═══ Data for review ═══
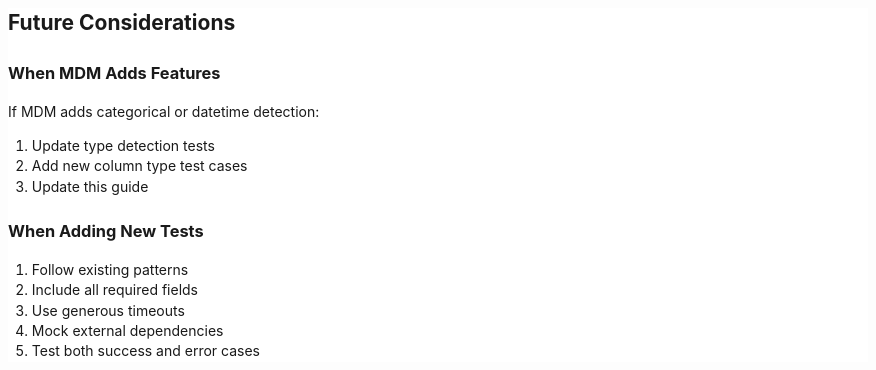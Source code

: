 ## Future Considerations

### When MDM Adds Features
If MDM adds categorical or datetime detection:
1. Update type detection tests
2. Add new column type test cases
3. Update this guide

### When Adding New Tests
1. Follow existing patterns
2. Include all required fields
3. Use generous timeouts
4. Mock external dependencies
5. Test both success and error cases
═══
═══ Data for review ═══
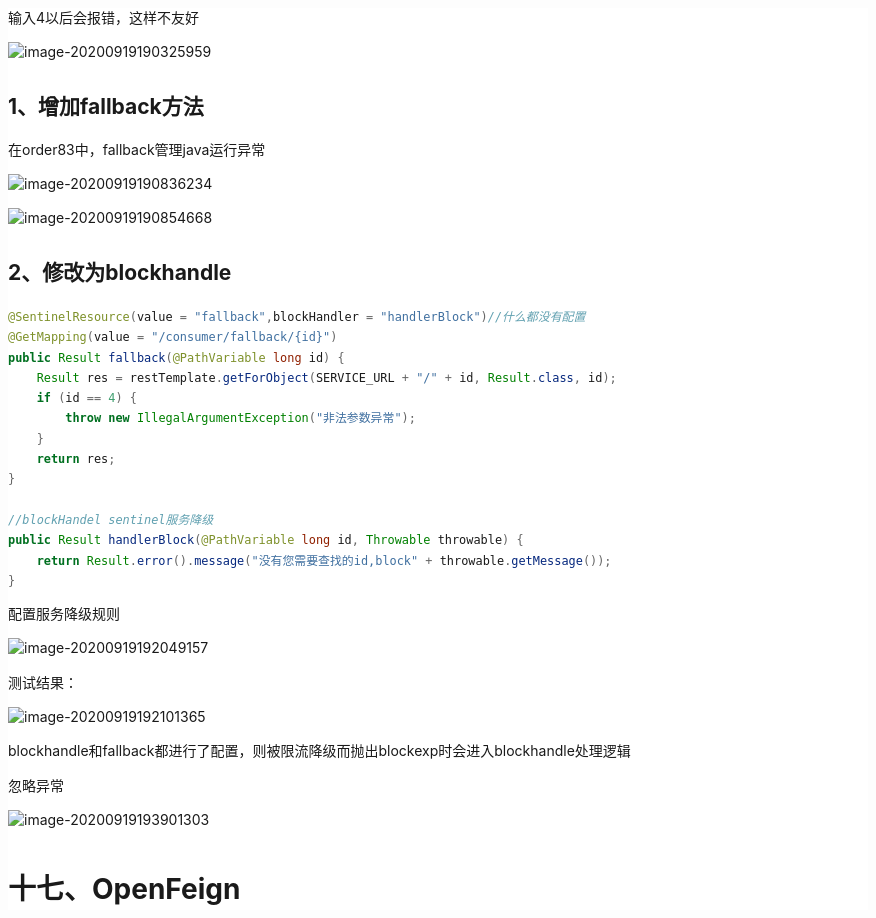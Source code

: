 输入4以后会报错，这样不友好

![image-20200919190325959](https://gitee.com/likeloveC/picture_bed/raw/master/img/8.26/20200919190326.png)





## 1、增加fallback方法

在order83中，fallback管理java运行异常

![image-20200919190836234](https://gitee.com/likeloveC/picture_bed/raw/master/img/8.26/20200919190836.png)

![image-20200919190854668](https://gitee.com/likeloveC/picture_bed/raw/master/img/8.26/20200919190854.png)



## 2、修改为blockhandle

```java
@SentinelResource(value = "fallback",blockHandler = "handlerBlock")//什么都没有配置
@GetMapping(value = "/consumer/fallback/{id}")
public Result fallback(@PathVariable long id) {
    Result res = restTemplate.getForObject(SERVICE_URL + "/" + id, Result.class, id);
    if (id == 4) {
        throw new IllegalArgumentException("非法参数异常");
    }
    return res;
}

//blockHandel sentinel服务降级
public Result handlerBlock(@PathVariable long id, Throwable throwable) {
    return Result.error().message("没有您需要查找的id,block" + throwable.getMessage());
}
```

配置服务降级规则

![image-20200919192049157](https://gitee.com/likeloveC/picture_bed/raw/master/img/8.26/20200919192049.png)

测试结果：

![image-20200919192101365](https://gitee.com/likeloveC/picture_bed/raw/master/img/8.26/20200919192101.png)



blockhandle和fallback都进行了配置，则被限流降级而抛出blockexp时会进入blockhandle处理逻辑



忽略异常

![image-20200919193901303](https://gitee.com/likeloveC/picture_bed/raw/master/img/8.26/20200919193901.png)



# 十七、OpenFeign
═══
Find the word "image" in the records, and report each line that has it.

![image-20200919190325959](https://gitee.com/likeloveC/picture_bed/raw/master/img/8.26/20200919190326.png)
![image-20200919190836234](https://gitee.com/likeloveC/picture_bed/raw/master/img/8.26/20200919190836.png)
![image-20200919190854668](https://gitee.com/likeloveC/picture_bed/raw/master/img/8.26/20200919190854.png)
![image-20200919192049157](https://gitee.com/likeloveC/picture_bed/raw/master/img/8.26/20200919192049.png)
![image-20200919192101365](https://gitee.com/likeloveC/picture_bed/raw/master/img/8.26/20200919192101.png)
![image-20200919193901303](https://gitee.com/likeloveC/picture_bed/raw/master/img/8.26/20200919193901.png)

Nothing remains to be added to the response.